* TASK GOAL:
Among the entries below, find the lines with the word "apiref" and copy them.

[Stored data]
=== Section Start ===

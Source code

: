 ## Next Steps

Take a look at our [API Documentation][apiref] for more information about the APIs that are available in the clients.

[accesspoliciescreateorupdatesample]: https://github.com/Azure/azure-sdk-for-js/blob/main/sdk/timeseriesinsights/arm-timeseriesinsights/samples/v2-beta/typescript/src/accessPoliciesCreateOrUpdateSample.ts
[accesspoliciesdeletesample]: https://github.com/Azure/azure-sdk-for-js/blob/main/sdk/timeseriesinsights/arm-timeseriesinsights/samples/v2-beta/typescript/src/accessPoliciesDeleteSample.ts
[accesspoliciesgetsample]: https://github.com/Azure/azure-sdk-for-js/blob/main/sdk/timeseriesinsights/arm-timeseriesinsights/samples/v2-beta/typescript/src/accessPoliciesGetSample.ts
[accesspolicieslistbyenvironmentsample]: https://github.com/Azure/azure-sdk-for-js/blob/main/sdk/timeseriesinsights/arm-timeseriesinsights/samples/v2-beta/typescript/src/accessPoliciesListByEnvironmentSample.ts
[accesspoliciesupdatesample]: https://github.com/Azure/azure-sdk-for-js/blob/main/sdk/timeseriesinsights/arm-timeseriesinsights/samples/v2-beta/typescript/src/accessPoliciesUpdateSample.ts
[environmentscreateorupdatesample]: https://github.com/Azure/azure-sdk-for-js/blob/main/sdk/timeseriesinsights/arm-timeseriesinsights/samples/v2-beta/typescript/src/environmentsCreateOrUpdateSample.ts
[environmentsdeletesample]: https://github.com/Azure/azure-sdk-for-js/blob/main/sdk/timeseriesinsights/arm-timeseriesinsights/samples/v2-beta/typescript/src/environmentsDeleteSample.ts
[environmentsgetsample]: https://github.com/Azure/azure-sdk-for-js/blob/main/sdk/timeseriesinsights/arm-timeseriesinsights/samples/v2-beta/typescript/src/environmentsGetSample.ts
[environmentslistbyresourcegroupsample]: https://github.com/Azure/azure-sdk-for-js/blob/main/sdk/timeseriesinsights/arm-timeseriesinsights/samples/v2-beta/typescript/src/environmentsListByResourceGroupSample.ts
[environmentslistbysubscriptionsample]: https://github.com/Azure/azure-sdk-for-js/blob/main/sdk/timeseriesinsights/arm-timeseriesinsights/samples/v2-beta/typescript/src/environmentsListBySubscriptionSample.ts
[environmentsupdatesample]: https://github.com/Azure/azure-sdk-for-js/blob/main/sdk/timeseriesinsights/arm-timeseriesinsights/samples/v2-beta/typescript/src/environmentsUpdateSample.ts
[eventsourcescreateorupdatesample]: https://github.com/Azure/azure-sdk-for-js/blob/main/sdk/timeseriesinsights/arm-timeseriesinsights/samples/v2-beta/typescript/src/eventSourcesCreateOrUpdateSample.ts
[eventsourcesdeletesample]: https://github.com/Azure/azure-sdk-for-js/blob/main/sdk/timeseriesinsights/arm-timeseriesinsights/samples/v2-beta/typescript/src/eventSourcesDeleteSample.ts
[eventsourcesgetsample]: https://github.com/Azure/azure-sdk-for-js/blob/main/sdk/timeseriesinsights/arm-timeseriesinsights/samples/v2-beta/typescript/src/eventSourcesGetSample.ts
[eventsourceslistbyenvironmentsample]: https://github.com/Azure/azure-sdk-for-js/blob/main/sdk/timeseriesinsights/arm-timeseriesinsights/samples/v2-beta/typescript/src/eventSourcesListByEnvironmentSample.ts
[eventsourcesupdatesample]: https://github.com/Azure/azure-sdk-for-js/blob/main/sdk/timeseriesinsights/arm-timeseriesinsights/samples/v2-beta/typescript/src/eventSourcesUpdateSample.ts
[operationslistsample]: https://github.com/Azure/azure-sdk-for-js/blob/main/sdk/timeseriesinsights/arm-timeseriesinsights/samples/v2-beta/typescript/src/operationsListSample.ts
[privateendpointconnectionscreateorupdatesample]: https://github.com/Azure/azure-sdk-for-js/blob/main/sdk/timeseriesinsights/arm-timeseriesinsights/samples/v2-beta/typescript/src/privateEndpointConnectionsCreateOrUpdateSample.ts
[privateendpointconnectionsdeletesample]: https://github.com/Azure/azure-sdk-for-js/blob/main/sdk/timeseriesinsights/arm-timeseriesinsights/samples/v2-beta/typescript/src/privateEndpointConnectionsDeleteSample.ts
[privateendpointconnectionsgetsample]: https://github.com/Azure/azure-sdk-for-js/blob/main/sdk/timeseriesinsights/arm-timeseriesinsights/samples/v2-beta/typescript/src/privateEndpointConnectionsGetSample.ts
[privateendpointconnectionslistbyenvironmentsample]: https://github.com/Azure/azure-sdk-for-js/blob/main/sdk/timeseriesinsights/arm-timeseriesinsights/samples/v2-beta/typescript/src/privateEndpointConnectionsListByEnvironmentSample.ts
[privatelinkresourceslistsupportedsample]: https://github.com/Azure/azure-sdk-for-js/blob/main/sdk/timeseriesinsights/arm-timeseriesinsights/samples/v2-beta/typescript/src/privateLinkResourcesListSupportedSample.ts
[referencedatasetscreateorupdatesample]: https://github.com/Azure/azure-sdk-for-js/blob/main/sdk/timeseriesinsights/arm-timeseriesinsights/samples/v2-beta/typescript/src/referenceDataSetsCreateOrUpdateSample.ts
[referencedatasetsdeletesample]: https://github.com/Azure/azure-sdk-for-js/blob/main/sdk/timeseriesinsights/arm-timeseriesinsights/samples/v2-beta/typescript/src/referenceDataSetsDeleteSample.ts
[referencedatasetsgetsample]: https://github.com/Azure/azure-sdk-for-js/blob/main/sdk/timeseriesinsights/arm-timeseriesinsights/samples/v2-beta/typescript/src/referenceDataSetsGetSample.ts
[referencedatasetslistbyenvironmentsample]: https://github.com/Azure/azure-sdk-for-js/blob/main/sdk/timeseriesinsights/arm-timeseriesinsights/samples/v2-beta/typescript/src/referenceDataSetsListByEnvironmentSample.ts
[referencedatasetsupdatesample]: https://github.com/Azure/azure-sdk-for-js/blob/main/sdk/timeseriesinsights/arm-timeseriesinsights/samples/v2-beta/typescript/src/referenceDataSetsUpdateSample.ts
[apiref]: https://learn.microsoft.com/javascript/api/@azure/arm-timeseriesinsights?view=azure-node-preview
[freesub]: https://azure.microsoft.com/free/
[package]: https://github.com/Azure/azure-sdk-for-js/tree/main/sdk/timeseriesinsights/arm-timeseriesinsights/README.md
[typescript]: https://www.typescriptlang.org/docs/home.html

=== Section End ===

* RESULT:
Take a look at our [API Documentation][apiref] for more information about the APIs that are available in the clients.
[apiref]: https://learn.microsoft.com/javascript/api/@azure/arm-timeseriesinsights?view=azure-node-preview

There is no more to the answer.